[Stored data]

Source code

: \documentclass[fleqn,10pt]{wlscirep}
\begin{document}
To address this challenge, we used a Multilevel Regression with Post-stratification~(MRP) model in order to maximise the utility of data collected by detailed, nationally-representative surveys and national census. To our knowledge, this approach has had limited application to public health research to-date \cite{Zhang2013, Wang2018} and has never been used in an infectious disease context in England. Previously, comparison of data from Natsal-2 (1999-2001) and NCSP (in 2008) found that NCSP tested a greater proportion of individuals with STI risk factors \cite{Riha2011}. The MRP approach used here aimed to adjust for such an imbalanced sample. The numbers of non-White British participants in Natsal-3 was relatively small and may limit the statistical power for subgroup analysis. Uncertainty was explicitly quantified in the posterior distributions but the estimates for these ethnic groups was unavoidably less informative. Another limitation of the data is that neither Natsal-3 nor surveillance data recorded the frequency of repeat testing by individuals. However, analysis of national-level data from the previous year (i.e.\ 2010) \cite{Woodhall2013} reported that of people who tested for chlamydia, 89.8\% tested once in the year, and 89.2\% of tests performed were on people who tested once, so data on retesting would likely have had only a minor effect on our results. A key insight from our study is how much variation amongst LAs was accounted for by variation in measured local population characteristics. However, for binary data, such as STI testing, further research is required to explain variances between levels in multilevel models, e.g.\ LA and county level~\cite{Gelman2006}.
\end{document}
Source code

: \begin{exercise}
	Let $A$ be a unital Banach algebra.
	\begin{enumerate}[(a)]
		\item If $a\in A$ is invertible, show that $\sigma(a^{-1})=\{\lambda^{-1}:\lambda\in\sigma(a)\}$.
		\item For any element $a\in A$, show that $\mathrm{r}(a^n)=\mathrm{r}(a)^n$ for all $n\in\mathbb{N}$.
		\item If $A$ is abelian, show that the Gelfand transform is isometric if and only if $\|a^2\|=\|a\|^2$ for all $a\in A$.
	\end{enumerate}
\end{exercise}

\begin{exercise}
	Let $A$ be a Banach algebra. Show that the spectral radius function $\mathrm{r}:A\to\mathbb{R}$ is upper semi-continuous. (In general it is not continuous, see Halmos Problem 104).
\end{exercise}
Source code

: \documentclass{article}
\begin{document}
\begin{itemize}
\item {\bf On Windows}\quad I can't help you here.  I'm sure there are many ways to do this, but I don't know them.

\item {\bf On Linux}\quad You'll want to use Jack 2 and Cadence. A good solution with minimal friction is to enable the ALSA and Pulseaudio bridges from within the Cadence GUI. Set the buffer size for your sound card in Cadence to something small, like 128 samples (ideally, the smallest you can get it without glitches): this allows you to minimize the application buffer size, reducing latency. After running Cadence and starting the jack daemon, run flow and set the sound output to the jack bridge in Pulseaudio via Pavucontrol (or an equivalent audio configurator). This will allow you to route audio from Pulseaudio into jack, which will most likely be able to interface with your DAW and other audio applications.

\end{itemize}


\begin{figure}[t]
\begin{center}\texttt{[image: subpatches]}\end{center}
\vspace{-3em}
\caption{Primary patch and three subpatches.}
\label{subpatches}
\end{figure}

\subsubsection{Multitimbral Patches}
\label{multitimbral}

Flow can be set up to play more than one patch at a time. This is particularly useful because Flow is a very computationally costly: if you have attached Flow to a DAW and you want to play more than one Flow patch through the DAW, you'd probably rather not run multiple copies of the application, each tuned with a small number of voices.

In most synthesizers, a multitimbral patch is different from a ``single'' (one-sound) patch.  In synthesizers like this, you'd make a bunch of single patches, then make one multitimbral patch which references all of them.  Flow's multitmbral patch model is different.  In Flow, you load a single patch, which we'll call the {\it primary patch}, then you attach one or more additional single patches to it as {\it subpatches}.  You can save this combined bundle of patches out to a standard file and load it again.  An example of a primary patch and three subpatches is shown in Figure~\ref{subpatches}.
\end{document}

__YOUR TASK__: Starting from the line with "Flow can be", write out every remaining line of the data above exactly, the final line included, and nothing before it.

__YOUR RESPONSE__:
Flow can be set up to play more than one patch at a time. This is particularly useful because Flow is a very computationally costly: if you have attached Flow to a DAW and you want to play more than one Flow patch through the DAW, you'd probably rather not run multiple copies of the application, each tuned with a small number of voices.

In most synthesizers, a multitimbral patch is different from a ``single'' (one-sound) patch.  In synthesizers like this, you'd make a bunch of single patches, then make one multitimbral patch which references all of them.  Flow's multitmbral patch model is different.  In Flow, you load a single patch, which we'll call the {\it primary patch}, then you attach one or more additional single patches to it as {\it subpatches}.  You can save this combined bundle of patches out to a standard file and load it again.  An example of a primary patch and three subpatches is shown in Figure~\ref{subpatches}.
\end{document}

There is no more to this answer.